There are, in all, fifteen Epistles which bear the name of Ignatius. These are the following: One to the Virgin Mary, two to the Apostle John, one to Mary of Cassobelae, one to the Tarsians, one to the Antiochians, one to Hero, a deacon of Antioch, one to the Philippians; one to the Ephesians, one to the Magnesians, one to the Trallians, one to the Romans, one to the Philadelphians, one to the Smyrnaeans, and one to Polycarp. The first three exist only in Latin: all the rest are extant also in Greek.

It is now the universal opinion of critics, that the first eight of these professedly Ignatian letters are spurious. They bear in themselves indubitable proofs of being the production of a later age than that in which Ignatius lived. Neither Eusebius nor Jerome makes the least reference to them; and they are now by common consent set aside as forgeries, which were at various dates, and to serve special purposes, put forth under the name of the celebrated Bishop of Antioch.

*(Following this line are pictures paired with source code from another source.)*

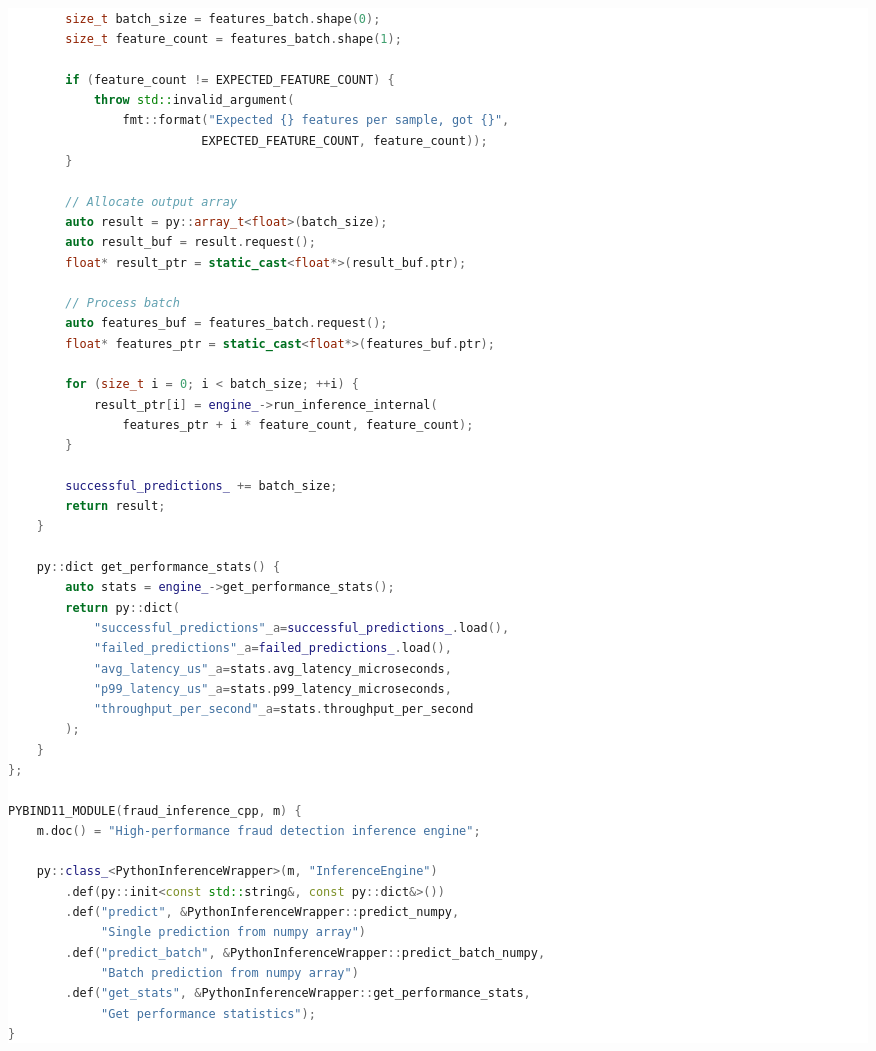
 ```cpp
        size_t batch_size = features_batch.shape(0);
        size_t feature_count = features_batch.shape(1);
        
        if (feature_count != EXPECTED_FEATURE_COUNT) {
            throw std::invalid_argument(
                fmt::format("Expected {} features per sample, got {}", 
                           EXPECTED_FEATURE_COUNT, feature_count));
        }
        
        // Allocate output array
        auto result = py::array_t<float>(batch_size);
        auto result_buf = result.request();
        float* result_ptr = static_cast<float*>(result_buf.ptr);
        
        // Process batch
        auto features_buf = features_batch.request();
        float* features_ptr = static_cast<float*>(features_buf.ptr);
        
        for (size_t i = 0; i < batch_size; ++i) {
            result_ptr[i] = engine_->run_inference_internal(
                features_ptr + i * feature_count, feature_count);
        }
        
        successful_predictions_ += batch_size;
        return result;
    }
    
    py::dict get_performance_stats() {
        auto stats = engine_->get_performance_stats();
        return py::dict(
            "successful_predictions"_a=successful_predictions_.load(),
            "failed_predictions"_a=failed_predictions_.load(),
            "avg_latency_us"_a=stats.avg_latency_microseconds,
            "p99_latency_us"_a=stats.p99_latency_microseconds,
            "throughput_per_second"_a=stats.throughput_per_second
        );
    }
};

PYBIND11_MODULE(fraud_inference_cpp, m) {
    m.doc() = "High-performance fraud detection inference engine";
    
    py::class_<PythonInferenceWrapper>(m, "InferenceEngine")
        .def(py::init<const std::string&, const py::dict&>())
        .def("predict", &PythonInferenceWrapper::predict_numpy,
             "Single prediction from numpy array")
        .def("predict_batch", &PythonInferenceWrapper::predict_batch_numpy,
             "Batch prediction from numpy array")
        .def("get_stats", &PythonInferenceWrapper::get_performance_stats,
             "Get performance statistics");
}
```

But after the question has been thus simplified, it still remains sufficiently complex. Of the seven Epistles which are acknowledged by Eusebius (Hist. Eccl., iii. 36), we possess two Greek recensions, a shorter and a longer. It is plain that one or other of these exhibits a corrupt text, and scholars have for the most part agreed to accept the shorter form as representing the genuine letters of Ignatius. This was the opinion generally acquiesced in, from the time when critical editions of these Epistles began to be issued, down to our own day. Criticism, indeed, fluctuated a good deal as to which Epistles should be accepted and which rejected. Archp. Usher (1644), Isaac Vossius (1646), J. B. Cotelerius (1672), Dr. T. Smith (I709), and others, edited the writings ascribed to Ignatius in forms differing very considerably as to the order in which they were arranged, and the degree of authority assigned them, until at length, from about the beginning of the eighteenth century, the seven Greek Epistles, of which a translation is here given, came to be generally accepted in their shorter form as the genuine writings of Ignatius.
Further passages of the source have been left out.